In Model 2, which excluded BMI as a covariate, 76 species were associated with 24-h SBP, and 51 species were associated with 24-h DBP. The top finding for negative associations with both SBP and DBP was Intestinimonas massiliensis. Conversely, among the top species positively associated were Streptococcus sp001556435 for SBP and Faecalibacterium prausnitzii for DBP (Supplementary Data 4). Office BP data from the non-ABPM subsample replicated the association of Intestinimonas massiliensis with SBP and Dysosmobacter sp001916835 with DBP (Fig. 2). The comparison of estimates in Model 1(BMI-adjusted) and Model 2 (BMI-unadjusted) is shown in Supplementary Fig. S3.

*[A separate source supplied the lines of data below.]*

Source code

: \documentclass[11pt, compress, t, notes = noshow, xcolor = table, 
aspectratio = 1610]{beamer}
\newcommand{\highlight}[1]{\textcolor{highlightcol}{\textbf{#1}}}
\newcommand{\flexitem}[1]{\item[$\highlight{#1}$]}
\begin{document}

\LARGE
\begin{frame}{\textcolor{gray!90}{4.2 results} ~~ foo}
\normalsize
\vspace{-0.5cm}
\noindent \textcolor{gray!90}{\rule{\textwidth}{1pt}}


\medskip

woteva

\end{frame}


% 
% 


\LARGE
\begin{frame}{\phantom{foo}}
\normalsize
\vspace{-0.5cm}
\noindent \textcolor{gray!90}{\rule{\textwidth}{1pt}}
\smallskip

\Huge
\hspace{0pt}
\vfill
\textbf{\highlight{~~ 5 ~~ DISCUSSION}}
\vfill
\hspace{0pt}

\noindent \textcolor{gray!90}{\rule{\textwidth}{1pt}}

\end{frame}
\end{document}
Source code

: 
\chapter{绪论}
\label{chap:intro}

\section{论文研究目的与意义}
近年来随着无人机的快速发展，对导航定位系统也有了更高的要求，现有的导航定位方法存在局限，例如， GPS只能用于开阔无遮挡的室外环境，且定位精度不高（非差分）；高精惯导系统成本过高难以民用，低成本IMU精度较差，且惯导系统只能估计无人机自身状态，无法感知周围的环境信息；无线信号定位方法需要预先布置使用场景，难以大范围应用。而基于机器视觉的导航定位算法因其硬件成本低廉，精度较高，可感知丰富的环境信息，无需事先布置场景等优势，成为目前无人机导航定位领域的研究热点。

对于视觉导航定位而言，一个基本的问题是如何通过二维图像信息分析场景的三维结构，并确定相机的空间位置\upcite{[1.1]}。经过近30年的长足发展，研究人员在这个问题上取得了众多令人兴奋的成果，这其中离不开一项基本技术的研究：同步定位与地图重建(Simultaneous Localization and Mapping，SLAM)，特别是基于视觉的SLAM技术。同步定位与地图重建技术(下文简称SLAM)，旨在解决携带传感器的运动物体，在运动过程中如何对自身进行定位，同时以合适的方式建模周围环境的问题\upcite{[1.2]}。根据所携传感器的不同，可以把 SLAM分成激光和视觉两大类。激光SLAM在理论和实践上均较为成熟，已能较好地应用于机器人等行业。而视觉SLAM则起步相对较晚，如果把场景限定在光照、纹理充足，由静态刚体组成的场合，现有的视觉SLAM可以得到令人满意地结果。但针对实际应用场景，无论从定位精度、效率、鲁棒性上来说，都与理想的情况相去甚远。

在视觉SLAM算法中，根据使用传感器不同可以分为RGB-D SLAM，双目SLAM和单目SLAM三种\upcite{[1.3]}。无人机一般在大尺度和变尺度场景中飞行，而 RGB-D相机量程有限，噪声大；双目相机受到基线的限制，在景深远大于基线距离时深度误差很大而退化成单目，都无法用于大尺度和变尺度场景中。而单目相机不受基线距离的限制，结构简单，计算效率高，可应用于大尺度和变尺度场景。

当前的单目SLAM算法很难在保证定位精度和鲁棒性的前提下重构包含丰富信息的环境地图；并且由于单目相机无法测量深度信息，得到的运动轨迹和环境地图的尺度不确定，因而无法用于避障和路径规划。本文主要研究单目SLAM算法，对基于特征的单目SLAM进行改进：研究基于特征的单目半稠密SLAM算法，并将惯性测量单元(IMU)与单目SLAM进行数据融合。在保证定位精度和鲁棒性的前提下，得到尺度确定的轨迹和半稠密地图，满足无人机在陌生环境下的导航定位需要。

Fig. 2. Forest plot of the association between species and blood pressure in two subsamples.

Fig. 2

Associations between species and the ambulatory blood pressure monitoring (ABPM) (24-h blood pressure (BP), n = 3695) and non-ABPM (office BP, n = 2770) subsamples are shown. Model 1 was adjusted for age, sex, country of birth, technical variation, smoking, fiber intake, total energy intake, sodium intake, usage of antidiabetic medications, usage of antihyperlipidemic medications, and body mass index. Each point represents the model coefficient along with the 95% confidence interval. Abbreviations: SBP systolic blood pressure, DBP diastolic blood pressure. N.S. referred to the non-significant associations between species and BP in Model 1.

Specific metagenomics species were associated with blood pressure variability

In Model 1, which included an adjustment for BMI, ER4 sp900317525, from the family Oscillospiraceae, was negatively associated with SBP variability, while no species were found to be associated with DBP variability (Supplementary Data 1). In Model 2, 52 species were associated with SBP variability, with ER4 sp900317525 as the top finding for negative association and Blautia A wexlerae for positive associations (Supplementary Data 4). Additionally, 18 species were associated with DBP variability in Model 2, with ER4 sp900317525 as the top finding for negative association and Roseburia intestinalis for positive association (Supplementary Data 4). No genera or GMMs were enriched for associations after accounting for multiple testing at 5% FDR (Supplementary Data 2 and 3).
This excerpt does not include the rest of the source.